__Exercise materials__
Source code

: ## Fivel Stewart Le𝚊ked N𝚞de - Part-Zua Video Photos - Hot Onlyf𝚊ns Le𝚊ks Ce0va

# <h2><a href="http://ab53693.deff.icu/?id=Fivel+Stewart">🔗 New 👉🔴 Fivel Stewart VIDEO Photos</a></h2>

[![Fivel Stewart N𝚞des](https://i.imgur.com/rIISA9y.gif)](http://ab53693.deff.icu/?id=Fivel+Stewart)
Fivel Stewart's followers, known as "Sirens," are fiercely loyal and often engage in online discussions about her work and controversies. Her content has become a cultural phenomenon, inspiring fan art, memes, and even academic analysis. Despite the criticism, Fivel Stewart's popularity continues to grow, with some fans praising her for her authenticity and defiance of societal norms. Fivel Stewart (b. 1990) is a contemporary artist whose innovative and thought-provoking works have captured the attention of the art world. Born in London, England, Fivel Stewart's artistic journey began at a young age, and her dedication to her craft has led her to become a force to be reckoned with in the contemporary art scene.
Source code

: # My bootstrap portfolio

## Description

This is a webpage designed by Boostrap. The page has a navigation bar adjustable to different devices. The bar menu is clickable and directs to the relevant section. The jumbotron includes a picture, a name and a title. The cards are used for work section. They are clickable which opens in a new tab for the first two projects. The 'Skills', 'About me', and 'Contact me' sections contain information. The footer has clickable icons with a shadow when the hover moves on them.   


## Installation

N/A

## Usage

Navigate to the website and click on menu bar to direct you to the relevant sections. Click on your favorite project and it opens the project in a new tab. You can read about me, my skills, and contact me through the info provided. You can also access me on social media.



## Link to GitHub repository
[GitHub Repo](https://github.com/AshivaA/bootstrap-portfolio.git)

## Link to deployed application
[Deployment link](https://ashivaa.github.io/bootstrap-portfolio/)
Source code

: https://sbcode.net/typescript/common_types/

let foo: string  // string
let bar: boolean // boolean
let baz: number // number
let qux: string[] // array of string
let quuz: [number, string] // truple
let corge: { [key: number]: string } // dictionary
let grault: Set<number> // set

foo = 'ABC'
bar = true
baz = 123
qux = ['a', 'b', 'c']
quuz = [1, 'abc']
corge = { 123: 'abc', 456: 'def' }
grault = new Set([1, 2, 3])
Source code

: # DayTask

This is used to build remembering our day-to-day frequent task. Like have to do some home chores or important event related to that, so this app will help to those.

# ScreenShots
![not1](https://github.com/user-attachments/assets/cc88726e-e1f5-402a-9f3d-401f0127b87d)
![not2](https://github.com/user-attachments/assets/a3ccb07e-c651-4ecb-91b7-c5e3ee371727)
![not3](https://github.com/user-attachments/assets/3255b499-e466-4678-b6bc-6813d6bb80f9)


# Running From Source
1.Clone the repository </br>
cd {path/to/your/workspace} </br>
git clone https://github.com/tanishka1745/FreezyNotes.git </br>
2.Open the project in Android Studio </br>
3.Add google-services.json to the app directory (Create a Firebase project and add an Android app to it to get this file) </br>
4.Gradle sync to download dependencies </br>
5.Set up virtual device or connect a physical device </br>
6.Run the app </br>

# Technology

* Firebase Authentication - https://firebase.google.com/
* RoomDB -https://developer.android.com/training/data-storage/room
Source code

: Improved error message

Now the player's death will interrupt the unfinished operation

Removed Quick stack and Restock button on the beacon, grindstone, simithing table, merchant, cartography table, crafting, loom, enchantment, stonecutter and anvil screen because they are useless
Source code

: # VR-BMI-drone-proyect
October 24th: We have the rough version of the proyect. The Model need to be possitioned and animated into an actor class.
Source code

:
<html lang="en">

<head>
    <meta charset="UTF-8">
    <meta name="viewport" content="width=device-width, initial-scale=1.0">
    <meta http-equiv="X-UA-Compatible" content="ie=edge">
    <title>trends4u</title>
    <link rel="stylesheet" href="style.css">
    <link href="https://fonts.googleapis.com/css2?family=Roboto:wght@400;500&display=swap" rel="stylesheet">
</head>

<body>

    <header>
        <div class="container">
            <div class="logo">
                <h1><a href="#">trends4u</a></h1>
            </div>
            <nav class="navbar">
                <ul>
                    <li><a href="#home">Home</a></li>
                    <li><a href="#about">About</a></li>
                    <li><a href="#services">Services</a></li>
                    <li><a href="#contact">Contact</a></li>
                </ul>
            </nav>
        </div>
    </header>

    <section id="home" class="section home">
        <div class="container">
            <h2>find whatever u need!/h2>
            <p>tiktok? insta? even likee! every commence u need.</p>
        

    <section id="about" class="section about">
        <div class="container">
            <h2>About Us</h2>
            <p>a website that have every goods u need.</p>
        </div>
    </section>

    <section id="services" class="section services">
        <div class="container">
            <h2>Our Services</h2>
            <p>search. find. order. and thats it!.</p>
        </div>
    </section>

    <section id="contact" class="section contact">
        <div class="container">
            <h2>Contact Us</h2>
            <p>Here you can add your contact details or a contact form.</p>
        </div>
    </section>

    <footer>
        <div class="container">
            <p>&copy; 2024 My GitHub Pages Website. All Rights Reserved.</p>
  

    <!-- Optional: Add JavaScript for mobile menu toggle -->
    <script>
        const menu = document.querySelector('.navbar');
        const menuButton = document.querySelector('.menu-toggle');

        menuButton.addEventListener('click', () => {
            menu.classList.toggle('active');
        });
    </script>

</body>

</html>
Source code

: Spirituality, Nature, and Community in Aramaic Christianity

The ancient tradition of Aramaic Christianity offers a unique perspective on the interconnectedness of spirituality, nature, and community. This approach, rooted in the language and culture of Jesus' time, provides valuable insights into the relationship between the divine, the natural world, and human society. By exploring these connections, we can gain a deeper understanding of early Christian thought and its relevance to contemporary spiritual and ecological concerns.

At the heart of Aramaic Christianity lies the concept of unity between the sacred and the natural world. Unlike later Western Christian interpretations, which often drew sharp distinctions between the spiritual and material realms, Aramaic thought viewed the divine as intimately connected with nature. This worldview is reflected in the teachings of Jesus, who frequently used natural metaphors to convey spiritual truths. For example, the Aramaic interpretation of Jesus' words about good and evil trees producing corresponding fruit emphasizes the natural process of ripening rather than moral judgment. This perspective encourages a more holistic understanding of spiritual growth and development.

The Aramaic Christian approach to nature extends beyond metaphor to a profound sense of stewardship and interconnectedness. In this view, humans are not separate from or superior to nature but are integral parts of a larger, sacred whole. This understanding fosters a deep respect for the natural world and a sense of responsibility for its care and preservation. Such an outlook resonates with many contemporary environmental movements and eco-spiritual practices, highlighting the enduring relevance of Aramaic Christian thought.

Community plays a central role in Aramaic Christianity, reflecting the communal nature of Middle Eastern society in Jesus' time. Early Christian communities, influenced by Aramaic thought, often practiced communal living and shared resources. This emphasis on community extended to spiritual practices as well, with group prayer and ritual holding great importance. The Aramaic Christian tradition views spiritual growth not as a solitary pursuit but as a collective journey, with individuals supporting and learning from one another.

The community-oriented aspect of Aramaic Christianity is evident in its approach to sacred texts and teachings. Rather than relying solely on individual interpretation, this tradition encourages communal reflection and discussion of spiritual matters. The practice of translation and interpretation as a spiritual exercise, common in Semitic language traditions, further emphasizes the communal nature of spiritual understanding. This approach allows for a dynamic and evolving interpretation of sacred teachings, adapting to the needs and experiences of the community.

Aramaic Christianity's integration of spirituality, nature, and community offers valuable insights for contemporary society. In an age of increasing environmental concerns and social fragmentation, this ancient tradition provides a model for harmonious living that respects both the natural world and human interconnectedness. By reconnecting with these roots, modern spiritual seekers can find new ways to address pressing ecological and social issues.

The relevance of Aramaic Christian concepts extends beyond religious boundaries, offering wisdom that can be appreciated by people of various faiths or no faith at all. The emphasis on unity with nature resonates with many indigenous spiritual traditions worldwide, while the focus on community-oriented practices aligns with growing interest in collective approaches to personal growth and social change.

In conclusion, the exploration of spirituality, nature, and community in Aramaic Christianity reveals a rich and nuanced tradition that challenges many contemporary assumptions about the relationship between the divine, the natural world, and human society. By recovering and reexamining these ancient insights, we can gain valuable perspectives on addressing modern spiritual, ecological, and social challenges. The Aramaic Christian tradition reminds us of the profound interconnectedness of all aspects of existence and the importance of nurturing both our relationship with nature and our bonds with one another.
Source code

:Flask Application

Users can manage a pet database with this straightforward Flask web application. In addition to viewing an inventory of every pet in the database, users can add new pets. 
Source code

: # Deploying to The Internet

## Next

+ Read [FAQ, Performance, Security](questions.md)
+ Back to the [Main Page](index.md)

__What to do__
Retype exactly, and only, the lines above from the one where "<p>Here you can" occurs up to and including the one where "At the heart" occurs.

__Result for this exercise__
            <p>Here you can add your contact details or a contact form.</p>
        </div>
    </section>

    <footer>
        <div class="container">
            <p>&copy; 2024 My GitHub Pages Website. All Rights Reserved.</p>
  

    <!-- Optional: Add JavaScript for mobile menu toggle -->
    <script>
        const menu = document.querySelector('.navbar');
        const menuButton = document.querySelector('.menu-toggle');

        menuButton.addEventListener('click', () => {
            menu.classList.toggle('active');
        });
    </script>

</body>

</html>
Source code

: Spirituality, Nature, and Community in Aramaic Christianity

The ancient tradition of Aramaic Christianity offers a unique perspective on the interconnectedness of spirituality, nature, and community. This approach, rooted in the language and culture of Jesus' time, provides valuable insights into the relationship between the divine, the natural world, and human society. By exploring these connections, we can gain a deeper understanding of early Christian thought and its relevance to contemporary spiritual and ecological concerns.

At the heart of Aramaic Christianity lies the concept of unity between the sacred and the natural world. Unlike later Western Christian interpretations, which often drew sharp distinctions between the spiritual and material realms, Aramaic thought viewed the divine as intimately connected with nature. This worldview is reflected in the teachings of Jesus, who frequently used natural metaphors to convey spiritual truths. For example, the Aramaic interpretation of Jesus' words about good and evil trees producing corresponding fruit emphasizes the natural process of ripening rather than moral judgment. This perspective encourages a more holistic understanding of spiritual growth and development.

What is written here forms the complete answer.